En fin de compte, étant dans l'incapacité de sortir de son propre marasme, la recette pour éviter de se sentir davantage diminué, est de chercher à diminuer celui qui cherche le progrès, au cas où l’on considère que de pouvoir défendre la Constitution est considéré comme un progrès en Afrique.

Si aujourd’hui, on se positionne contre un coup d’Etat au Burundi parce qu’on est contre les coups d’Etat, pourquoi pas. Si on ne veut pas de l’aide de la communauté internationale, parce qu’on la considère comme une force d’occupation en puissance et qu’on estime que son objectif est loin d’être humanitaire, c’est un positionnement acceptable aussi. Mais on ne peut pas simplement s’arrêter là. 

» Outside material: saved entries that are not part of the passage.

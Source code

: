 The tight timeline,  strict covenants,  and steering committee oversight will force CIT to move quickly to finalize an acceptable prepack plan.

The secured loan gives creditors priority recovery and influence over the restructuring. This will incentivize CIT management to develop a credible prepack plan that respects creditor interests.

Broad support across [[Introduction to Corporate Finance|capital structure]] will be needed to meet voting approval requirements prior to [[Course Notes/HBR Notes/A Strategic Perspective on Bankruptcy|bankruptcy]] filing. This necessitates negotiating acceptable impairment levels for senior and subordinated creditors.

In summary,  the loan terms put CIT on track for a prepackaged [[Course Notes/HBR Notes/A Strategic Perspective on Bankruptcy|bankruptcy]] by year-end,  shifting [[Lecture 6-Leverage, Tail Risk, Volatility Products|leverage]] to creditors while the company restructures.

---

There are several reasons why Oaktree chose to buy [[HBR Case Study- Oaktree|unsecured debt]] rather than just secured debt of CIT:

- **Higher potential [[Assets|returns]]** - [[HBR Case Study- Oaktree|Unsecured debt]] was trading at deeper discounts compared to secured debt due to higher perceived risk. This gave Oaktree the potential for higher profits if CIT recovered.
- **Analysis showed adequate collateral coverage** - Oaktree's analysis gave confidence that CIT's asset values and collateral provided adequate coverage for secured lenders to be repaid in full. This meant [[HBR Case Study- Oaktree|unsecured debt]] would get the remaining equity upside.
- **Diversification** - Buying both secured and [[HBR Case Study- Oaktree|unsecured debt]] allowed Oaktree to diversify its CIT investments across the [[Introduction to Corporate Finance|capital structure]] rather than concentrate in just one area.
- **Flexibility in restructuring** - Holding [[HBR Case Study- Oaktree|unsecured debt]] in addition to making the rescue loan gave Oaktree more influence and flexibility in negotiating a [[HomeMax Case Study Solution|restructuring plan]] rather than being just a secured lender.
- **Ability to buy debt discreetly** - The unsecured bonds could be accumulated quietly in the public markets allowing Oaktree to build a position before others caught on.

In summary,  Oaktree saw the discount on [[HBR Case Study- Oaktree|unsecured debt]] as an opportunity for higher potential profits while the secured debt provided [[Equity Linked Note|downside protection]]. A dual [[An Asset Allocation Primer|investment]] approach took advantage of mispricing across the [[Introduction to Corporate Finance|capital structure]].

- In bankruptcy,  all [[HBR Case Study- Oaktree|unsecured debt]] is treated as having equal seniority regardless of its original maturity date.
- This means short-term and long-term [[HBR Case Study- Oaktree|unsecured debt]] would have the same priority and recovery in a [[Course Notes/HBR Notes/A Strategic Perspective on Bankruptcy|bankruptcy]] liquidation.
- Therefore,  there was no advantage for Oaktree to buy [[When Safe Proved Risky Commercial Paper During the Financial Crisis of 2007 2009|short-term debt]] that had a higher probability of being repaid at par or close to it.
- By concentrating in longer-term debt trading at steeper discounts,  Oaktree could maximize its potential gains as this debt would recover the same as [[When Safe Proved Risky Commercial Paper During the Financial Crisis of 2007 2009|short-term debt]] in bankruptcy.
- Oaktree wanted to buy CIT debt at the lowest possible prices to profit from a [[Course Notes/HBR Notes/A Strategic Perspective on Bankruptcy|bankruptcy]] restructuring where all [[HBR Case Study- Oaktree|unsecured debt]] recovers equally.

On se positionne, on condamne dans la passion, et on retourne à ses fourneaux tranquillement ? 

Le citoyen burundais n’a pas ce luxe. Il est obligé d’agir. Sinon, il n’existe plus. Le pouvoir en place réussirait à prouver au monde que le citoyen burundais est superflu. 

Etre superflu ou ne pas être superflu, telle est finalement la question. 

Tout peut nous être pris, tout, sauf la liberté de penser.

Il reste donc invariablement à l’Homme le pouvoir d’une réflexion civilement courageuse, qui révolutionnera forcément l’esprit de colonisé qui nous habite souvent. 

Un pouvoir, une liberté d’émancipation et de responsabilisation subsiste donc, qui permettra finalement de contourner avec assurance l’ombre tant honnie du Maître.